3. Kissing the Shotgun Goodnight
The most beautiful of the quartet, the thing that really makes this show as special as it is is Lee Curran’s shadowy, stealthy, increasingly all-out ball-trippin’ lighting. I suspect that when he left the stage halfway through, CBB got stage management at BAC to ask the lighting operator to push the haze up, cos boy this show needs it. The performers can’t be present in front of you as real touchable bodies, and the wall of haze puts distance between you and them, makes them images, silhouettes, ghosts, dream-prints, backlit in evil stroboscopic turquoise.

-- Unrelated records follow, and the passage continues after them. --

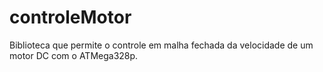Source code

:# controleMotor
Biblioteca que permite o controle em malha fechada da velocidade de um motor DC com o ATMega328p.
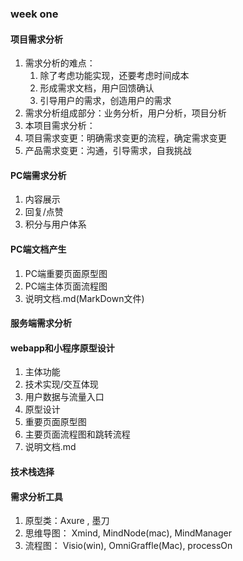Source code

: ### week one
#### 项目需求分析
1. 需求分析的难点：
    1. 除了考虑功能实现，还要考虑时间成本
    2. 形成需求文档，用户回馈确认
    3. 引导用户的需求，创造用户的需求
2. 需求分析组成部分：业务分析，用户分析，项目分析
3. 本项目需求分析：
4. 项目需求变更：明确需求变更的流程，确定需求变更
5. 产品需求变更：沟通，引导需求，自我挑战
#### PC端需求分析
1. 内容展示
2. 回复/点赞
3. 积分与用户体系
#### PC端文档产生
1. PC端重要页面原型图
2. PC端主体页面流程图
3. 说明文档.md(MarkDown文件)
#### 服务端需求分析
#### webapp和小程序原型设计
1. 主体功能
2. 技术实现/交互体现
3. 用户数据与流量入口
4. 原型设计
5. 重要页面原型图
6. 主要页面流程图和跳转流程
7. 说明文档.md
#### 技术栈选择
#### 需求分析工具
1. 原型类：Axure , 墨刀
2. 思维导图： Xmind, MindNode(mac), MindManager
3. 流程图： Visio(win), OmniGraffle(Mac), processOn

It’s darker than TIHWD. There’s none of the surreal humour to ease you into its rhythm, but instead the disembodied death-chant voiceover, repeating incantations – ‘you wake up, you wake up, you wake up, you wake up;’ ‘this is a hell-dream, this is a hell-dream, this is a hell-dream, this is a hell-dream;’ ‘brace, brace. brace, brace. brace, brace. brace, brace.’ If the show is harder to reach into that’s because it’s about failing to reach out – ‘you can’t imagine what it was like to walk to the fridge in his shoes, let alone a mile’, says Bailey in voiceover. The black hole of suicide opens up at the centre of Shotgun, like the central unoccupied stage space the performers wrap around. For me, TIHWD feels uncompromisingly nihilistic, but by peering into the abyss of death, Shotgun plants itself firmly in the land of the living – it feels affirmative, if only in the profound depth of its sadness.
2. Rated X
The wild card. This is CBB’s free jazz cousin to his usual studied formalism. I remember pretty little of the specific content of this show (weird cos it was only January that I saw it) – some references to Roswell and other conspiracy theories, some vaguely intimidating sexy talk to the audience (via camera). This feels like Bailey having a stretch, experimenting, being adventurous and to hell with coherence, to hell with ‘good’. It’s a mess of tangled wires. It’s FUN! I mean just read this credits list:
Tomas Jefanovas: videos, projections & screens, video synthesisers, audio synthesisers, drones, effects boxes, incense and escape driver.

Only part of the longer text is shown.